(1.) Being aggrieved by the Judgment and Order dated 21st February, 2003, passed by learned First Ad Hoc Additional Sessions Judge, Bhandara, in Sessions Trial No. 23 of 1999, by which the learned Trial Judge convicted the appellant Accused No.1 of the offence punishable under Section 307, Indian Penal Code, and sentenced him to undergo Rigorous Imprisonment for three years and to pay a fine of Rs.3,000/-, in default, further Rigorous Imprisonment for nine months, the present appeal was filed by him.
(2.) In support of the appeal, learned counsel for the appellant submitted that in the hospital, the police had recorded the statement of the complainant/victim Gajanan Hatwar [PW 3], who had not named any of the accused persons, much less the present appellant as the assailant. On the contrary, he named a stranger - a tall, well-built person assaulting him by means of a sword stick twice and then running away. The learned counsel then submitted that admittedly the victim Gajanan [PW 3] and the present appellant and the other accused persons are closely related to each other and, therefore, it is difficult to believe that he would not name them in the first statement before police, except saying that some stranger had assaulted by means of a sword stick. He then submitted that the evidence of Gajanan [PW 3] has been shattered in the cross-examination, inasmuch as assault by the appellant and others is an omission amounting to contradiction duly proved from the evidence of Investigating Officers Nilkanth Waghmare [PW 7] and Mahendradas Deomurar [PW 9]. That is the material omission in respect of the actual assault by the accused persons and the Trial Judge, however, termed it as a minor omission. He submitted that the omission in respect of the actual assault cannot be said to be a minor omission and that is a fact which is corroborated by the statement [Exh.32], which was first in point of time. He then submitted that there is no recovery or discovery of the weapon from any of the accused persons, including the appellant, nor any blood-stained clothes and, therefore, it was too risky for the learned Trial Judge to record the conviction against the appellant. He, therefore, prayed for reversal of the judgment of conviction.
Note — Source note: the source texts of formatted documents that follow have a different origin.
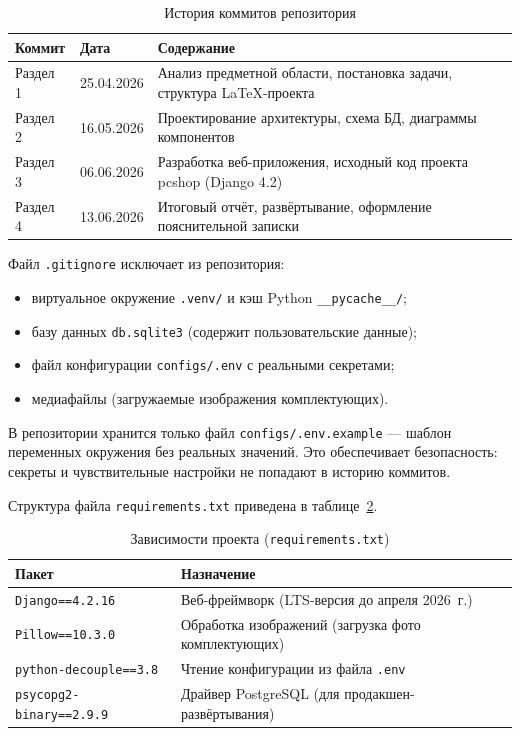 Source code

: \documentclass[14pt, a4paper]{extarticle}
\begin{document}
\begin{table}[ht!]
\caption{История коммитов репозитория}
\label{tab:commits}
\small
\begin{tabularx}{\textwidth}{|p{}|p{}|>{\RaggedRight\arraybackslash}X|}
\hline
\textbf{Коммит} & \textbf{Дата} & \textbf{Содержание} \\ \hline
Раздел 1 & 25.04.2026 & Анализ предметной области, постановка задачи, структура LaTeX-проекта \\ \hline
Раздел 2 & 16.05.2026 & Проектирование архитектуры, схема БД, диаграммы компонентов \\ \hline
Раздел 3 & 06.06.2026 & Разработка веб-приложения, исходный код проекта pcshop (Django 4.2) \\ \hline
Раздел 4 & 13.06.2026 & Итоговый отчёт, развёртывание, оформление пояснительной записки \\ \hline
\end{tabularx}
\end{table}

Файл \texttt{.gitignore} исключает из репозитория:
\begin{itemize}
    \item виртуальное окружение \texttt{.venv/} и кэш Python \texttt{\_\_pycache\_\_/};
    \item базу данных \texttt{db.sqlite3} (содержит пользовательские данные);
    \item файл конфигурации \texttt{configs/.env} с реальными секретами;
    \item медиафайлы (загружаемые изображения комплектующих).
\end{itemize}

В репозитории хранится только файл \texttt{configs/.env.example} --- шаблон переменных окружения без реальных значений. Это обеспечивает безопасность: секреты и чувствительные настройки не попадают в историю коммитов.

Структура файла \texttt{requirements.txt} приведена в таблице~\ref{tab:requirements}.

\begin{table}[ht!]
\caption{Зависимости проекта (\texttt{requirements.txt})}
\label{tab:requirements}
\small
\begin{tabularx}{\textwidth}{|>{\RaggedRight\arraybackslash}p{}|>{\RaggedRight\arraybackslash}X|}
\hline
\textbf{Пакет} & \textbf{Назначение} \\ \hline
\texttt{Django==4.2.16} & Веб-фреймворк (LTS-версия до апреля 2026~г.) \\ \hline
\texttt{Pillow==10.3.0} & Обработка изображений (загрузка фото комплектующих) \\ \hline
\texttt{python-decouple==3.8} & Чтение конфигурации из файла \texttt{.env} \\ \hline
\texttt{psycopg2-binary==2.9.9} & Драйвер PostgreSQL (для продакшен-развёртывания) \\ \hline
\end{tabularx}
\end{table}
\end{document}
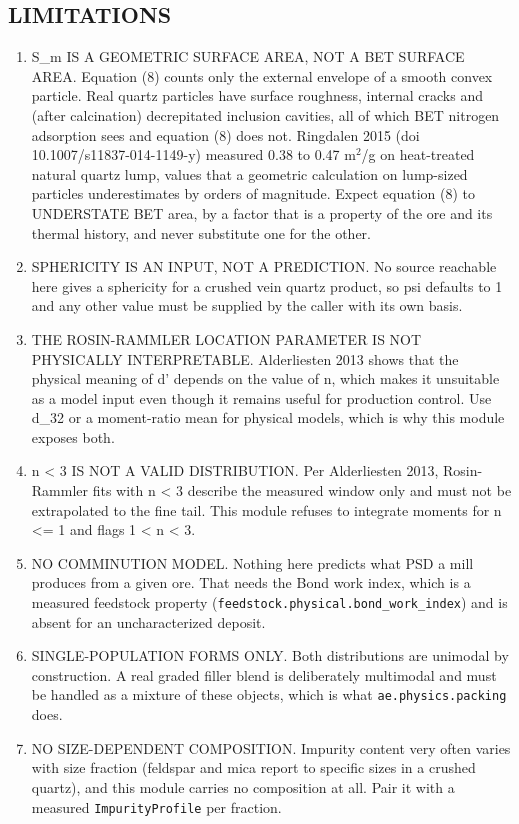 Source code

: \documentclass[10pt,a4paper,twoside]{report}
\begin{document}
\subsection*{LIMITATIONS}

\begin{enumerate}[leftmargin=*,label=\arabic*.]
\item S\_m IS A GEOMETRIC SURFACE AREA, NOT A BET SURFACE AREA. Equation (8) counts only the external envelope of a smooth convex particle. Real quartz particles have surface roughness, internal cracks and (after calcination) decrepitated inclusion cavities, all of which BET nitrogen adsorption sees and equation (8) does not. Ringdalen 2015 (doi 10.1007/s11837-014-1149-y) measured 0.38 to 0.47 m$^{2}$/g on heat-treated natural quartz lump, values that a geometric calculation on lump-sized particles underestimates by orders of magnitude. Expect equation (8) to UNDERSTATE BET area, by a factor that is a property of the ore and its thermal history, and never substitute one for the other.
\item SPHERICITY IS AN INPUT, NOT A PREDICTION. No source reachable here gives a sphericity for a crushed vein quartz product, so psi defaults to 1 and any other value must be supplied by the caller with its own basis.
\item THE ROSIN-RAMMLER LOCATION PARAMETER IS NOT PHYSICALLY INTERPRETABLE. Alderliesten 2013 shows that the physical meaning of d' depends on the value of n, which makes it unsuitable as a model input even though it remains useful for production control. Use d\_32 or a moment-ratio mean for physical models, which is why this module exposes both.
\item n < 3 IS NOT A VALID DISTRIBUTION. Per Alderliesten 2013, Rosin-Rammler fits with n < 3 describe the measured window only and must not be extrapolated to the fine tail. This module refuses to integrate moments for n <= 1 and flags 1 < n < 3.
\item NO COMMINUTION MODEL. Nothing here predicts what PSD a mill produces from a given ore. That needs the Bond work index, which is a measured feedstock property (\texttt{feedstock.physical.bond\_work\_index}) and is absent for an uncharacterized deposit.
\item SINGLE-POPULATION FORMS ONLY. Both distributions are unimodal by construction. A real graded filler blend is deliberately multimodal and must be handled as a mixture of these objects, which is what \texttt{ae.physics.packing} does.
\item NO SIZE-DEPENDENT COMPOSITION. Impurity content very often varies with size fraction (feldspar and mica report to specific sizes in a crushed quartz), and this module carries no composition at all. Pair it with a measured \texttt{ImpurityProfile} per fraction.
\end{enumerate}
\end{document}
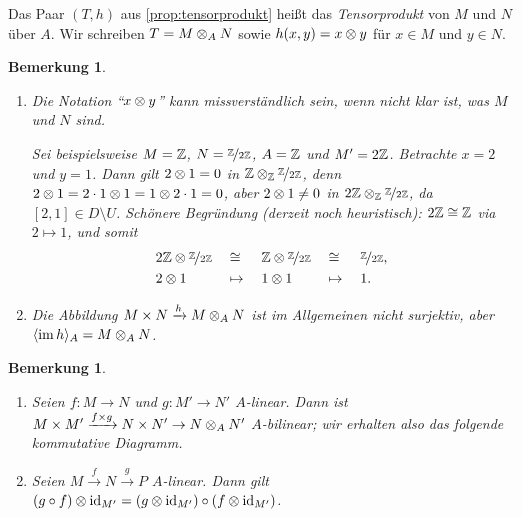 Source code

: \documentclass[12pt,a4paper]{scrartcl}
\theoremstyle{cplain}
\theoremstyle{cdef}
\newtheorem{beme}[thmcounter]{Bemerkung}
\begin{document}
\begin{defi}
	Das Paar $(T,h)$ aus \cref{prop:tensorprodukt} heißt das \emph{Tensorprodukt} von $M$ und $N$ über $A$. Wir schreiben $T = M \otimes_A  N$ sowie $h(x,y) = x \otimes y$ für $x \in M$ und $y \in N$.
\end{defi}
\begin{beme}
	\leavevmode
	\begin{enumerate}
		\item Die Notation \enquote{$x \otimes y$} kann missverständlich sein, wenn nicht klar ist, was $M$ und $N$ sind.

		Sei beispielsweise $M=\mathbb Z$, $N= \nicefrac{\mathbb Z}{2\mathbb Z}$, $A = \mathbb Z$ und $M' = 2 \mathbb Z$. Betrachte $x=2$ und $y=1$. Dann gilt $2 \otimes 1 = 0$ in $\mathbb Z \otimes_\mathbb Z \nicefrac{\mathbb Z}{2\mathbb Z}$, denn $2 \otimes 1 = 2 \cdot 1 \otimes 1 = 1 \otimes 2 \cdot 1 = 0$, aber $2 \otimes 1 \neq 0$ in $2\mathbb Z \otimes_\mathbb Z \nicefrac{\mathbb Z}{2 \mathbb Z}$, da $[2,1] \in D \setminus U$. Schönere Begründung (derzeit noch heuristisch): $2\mathbb Z \cong \mathbb Z$ via $2 \mapsto 1$, und somit
		\begin{alignat*}{5}
			&2\mathbb Z \otimes \nicefrac{\mathbb Z}{2\mathbb Z} &&\cong &&\mathbb Z \otimes \nicefrac{\mathbb Z}{2\mathbb Z} &&\cong &&\nicefrac{\mathbb Z}{2\mathbb Z}, \\
			&2 \otimes 1 &&\mapsto\; &&1 \otimes 1 &&\mapsto\; &&1.
		\end{alignat*}
		\item Die Abbildung $M \times N \xrightarrow{h} M \otimes_A N$ ist im Allgemeinen nicht surjektiv, aber $\langle\operatorname{im} h\rangle_A = M \otimes_A N$.
	\end{enumerate}
\end{beme}
\begin{beme}
	\leavevmode
	\begin{enumerate}
		\item Seien $f\colon M \to N$ und $g\colon M' \to N'$ $A$-linear. Dann ist $M \times M' \xrightarrow{f \times g} N \times N' \to N \otimes_A N'$ $A$-bilinear; wir erhalten also das folgende kommutative Diagramm.
		\begin{center}
		\end{center}
		\item Seien $M \xrightarrow{f} N \xrightarrow{g} P$ $A$-linear. Dann gilt $(g \circ f) \otimes \operatorname{id}_{M'} = (g \otimes \operatorname{id}_{M'}) \circ (f \otimes \operatorname{id}_{M'})$.
	\end{enumerate}
\end{beme}
\end{document}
(3.) Per contra, Mrs. Joshi, learned APP, supported the impugned judgment and order of conviction, and submitted that though in the First Information Report, the names of the assailants, i.e., the appellant and other accused persons were not mentioned, nevertheless in the supplementary statements, the names were mentioned and, therefore, the prosecution proved its case beyond any doubt. She further submitted that there is also evidence of Rajesh Hatwar [PW 4], Hiraman Hatwar [PW 5] and Mahesh Charde [PW 8] which corroborated the testimony of the complainant victim. She, therefore, submitted that the appeal deserves to be dismissed.